Industry 4.0 is a term that is used to describe the next wave of the industrial revolution in the digital age. Many sectors have evolved using cutting-edge technology to operate, such as car manufacturing or the FinTech sector. Agriculture, however, still has a long way to go.
In turn, this presents an opportunity to make great strides forward. With this in mind, many farmers are now updating their IT infrastructure and using data analysis to track their yields.
A well-known brand which is responsible for selling roasted potatoes had to bring in PWC to help them count their stock.
A data analyst for PWC said:
“The brand had no idea how many potatoes they had in lorries, being grown, or in their factories. We created data models for them as a result and they were able to make significant improvements after seeing where the waste was.”

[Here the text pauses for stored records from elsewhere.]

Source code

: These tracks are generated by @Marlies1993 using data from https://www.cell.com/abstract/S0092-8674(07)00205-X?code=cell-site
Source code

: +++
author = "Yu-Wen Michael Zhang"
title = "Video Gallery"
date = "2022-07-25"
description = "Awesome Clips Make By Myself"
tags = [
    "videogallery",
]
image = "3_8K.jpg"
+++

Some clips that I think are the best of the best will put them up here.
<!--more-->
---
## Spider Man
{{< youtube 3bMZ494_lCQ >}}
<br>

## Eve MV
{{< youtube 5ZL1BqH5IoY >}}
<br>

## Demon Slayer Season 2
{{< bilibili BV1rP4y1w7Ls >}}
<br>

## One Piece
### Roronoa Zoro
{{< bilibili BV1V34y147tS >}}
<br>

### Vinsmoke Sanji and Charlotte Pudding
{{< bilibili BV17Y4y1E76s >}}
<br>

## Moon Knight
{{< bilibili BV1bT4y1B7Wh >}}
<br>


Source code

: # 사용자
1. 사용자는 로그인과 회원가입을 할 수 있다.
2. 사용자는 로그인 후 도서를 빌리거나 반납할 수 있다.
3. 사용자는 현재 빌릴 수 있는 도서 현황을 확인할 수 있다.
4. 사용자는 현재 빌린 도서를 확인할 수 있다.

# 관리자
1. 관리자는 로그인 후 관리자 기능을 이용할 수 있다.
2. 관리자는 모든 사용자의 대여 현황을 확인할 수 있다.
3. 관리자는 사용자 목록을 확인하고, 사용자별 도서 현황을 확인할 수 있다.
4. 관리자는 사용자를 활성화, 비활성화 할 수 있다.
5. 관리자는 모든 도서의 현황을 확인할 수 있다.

Farmers, big brands, and supermarkets will learn to use data and blockchain technology to greater effect in the future. This will allow them to enjoy similarly positive results, as tracking from soil to supermarket is still an archaic process.
As previously mentioned, the climate alone is going to force innovation throughout British industries, not just in farming and agriculture.
Construction methods may have to change as regulations for house building change. Winters are becoming cooler, resources are becoming more scarce, and fossil fuels are being phased out.
Fortunately, the UK is one of the best research and development centres in the world. Its heritage as a leader in farming innovation is unquestioned, which is why, despite the challenging times ahead, a bright future is possible for Britain.